What the task requires: The answer is the full listing below, copied exactly, with its pictures omitted.
Dataset extract Block Start
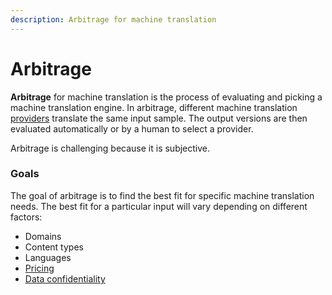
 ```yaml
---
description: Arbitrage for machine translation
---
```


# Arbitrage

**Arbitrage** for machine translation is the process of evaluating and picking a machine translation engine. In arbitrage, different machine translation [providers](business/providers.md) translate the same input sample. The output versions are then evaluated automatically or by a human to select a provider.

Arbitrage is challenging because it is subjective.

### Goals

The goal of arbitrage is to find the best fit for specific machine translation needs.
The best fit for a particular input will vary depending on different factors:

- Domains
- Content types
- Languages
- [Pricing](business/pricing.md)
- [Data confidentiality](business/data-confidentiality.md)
Dataset extract Block End
The completed task:
 ```yaml
---
description: Arbitrage for machine translation
---
```


# Arbitrage

**Arbitrage** for machine translation is the process of evaluating and picking a machine translation engine. In arbitrage, different machine translation [providers](business/providers.md) translate the same input sample. The output versions are then evaluated automatically or by a human to select a provider.

Arbitrage is challenging because it is subjective.

### Goals

The goal of arbitrage is to find the best fit for specific machine translation needs.
The best fit for a particular input will vary depending on different factors:

- Domains
- Content types
- Languages
- [Pricing](business/pricing.md)
- [Data confidentiality](business/data-confidentiality.md)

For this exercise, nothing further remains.